=== Begin Enclosure ===

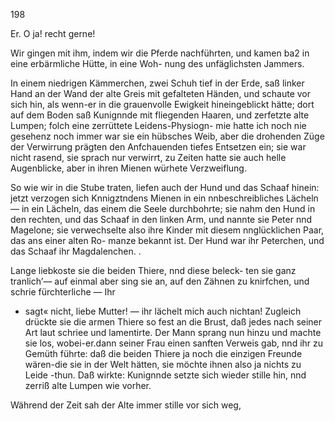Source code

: 198

Er. O ja! recht gerne!

Wir gingen mit ihm, indem wir die Pferde nachführten,
und kamen ba2 in eine erbärmliche Hütte, in eine Woh-
nung des unfäglichsten Jammers.

In einem niedrigen Kämmerchen, zwei Schuh tief in der
Erde, saß linker Hand an der Wand der alte Greis mit
gefalteten Händen, und schaute vor sich hin, als wenn-er
in die grauenvolle Ewigkeit hineingeblickt hätte; dort auf
dem Boden saß Kunignnde mit fliegenden Haaren, und
zerfetzte alte Lumpen; folch eine zerrüttete Leidens-Physiogn-
mie hatte ich noch nie gesehenz noch immer war sie ein
hübsches Weib, aber die drohenden Züge der Verwirrung
prägten den Anfchauenden tiefes Entsetzen ein; sie war nicht
rasend, sie sprach nur verwirrt, zu Zeiten hatte sie auch helle
Augenblicke, aber in ihren Mienen würhete Verzweiflung.

So wie wir in die Stube traten, liefen auch der Hund
und das Schaaf hinein: jetzt verzogen sich Knnigztndens
Mienen in ein nnbeschreibliches Lächeln — in ein Lächeln,
das einem die Seele durchbohrte; sie nahm den Hund in den
rechten, und das Schaaf in den linken Arm, und nannte sie
Peter nnd Magelone; sie verwechselte also ihre Kinder
mit diesem nnglücklichen Paar, das ans einer alten Ro-
manze bekannt ist. Der Hund war ihr Peterchen, und
das Schaaf ihr Magdalenchen. .

Lange liebkoste sie die beiden Thiere, nnd diese beleck-
ten sie ganz tranlich’— auf einmal aber sing sie an, auf
den Zähnen zu knirfchen, und schrie fürchterliche — Ihr
- sagt« nicht, liebe Mutter! — ihr lächelt mich auch nichtan!
Zugleich drückte sie die armen Thiere so fest an die Brust,
daß jedes nach seiner Art laut schriee und lamentirte. Der
Mann sprang nun hinzu und machte sie los, wobei-er.dann
seiner Frau einen sanften Verweis gab, nnd ihr zu Gemüth
führte: daß die beiden Thiere ja noch die einzigen Freunde
wären-die sie in der Welt hätten, sie möchte ihnen also ja
nichts zu Leide -thun. Daß wirkte: Kunignnde setzte sich
wieder stille hin, nnd zerriß alte Lumpen wie vorher.

Während der Zeit sah der Alte immer stille vor sich weg,

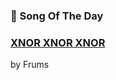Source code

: ### 🎵 Song Of The Day

### [XNOR XNOR XNOR](https://open.spotify.com/track/1Hvrq2dWErSamXOIaCiJ5Y)

by Frums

=== End Enclosure ===

> _INSTRUCTIONS FOR THE TASK_:
Please quote exactly the run of lines that starts the entries and ends at the line containing "Augenblicke, aber in", leaving out every picture.

> _ANSWER TO THIS PROBLEM_:
Source code

: 198

Er. O ja! recht gerne!

Wir gingen mit ihm, indem wir die Pferde nachführten,
und kamen ba2 in eine erbärmliche Hütte, in eine Woh-
nung des unfäglichsten Jammers.

In einem niedrigen Kämmerchen, zwei Schuh tief in der
Erde, saß linker Hand an der Wand der alte Greis mit
gefalteten Händen, und schaute vor sich hin, als wenn-er
in die grauenvolle Ewigkeit hineingeblickt hätte; dort auf
dem Boden saß Kunignnde mit fliegenden Haaren, und
zerfetzte alte Lumpen; folch eine zerrüttete Leidens-Physiogn-
mie hatte ich noch nie gesehenz noch immer war sie ein
hübsches Weib, aber die drohenden Züge der Verwirrung
prägten den Anfchauenden tiefes Entsetzen ein; sie war nicht
rasend, sie sprach nur verwirrt, zu Zeiten hatte sie auch helle
Augenblicke, aber in ihren Mienen würhete Verzweiflung.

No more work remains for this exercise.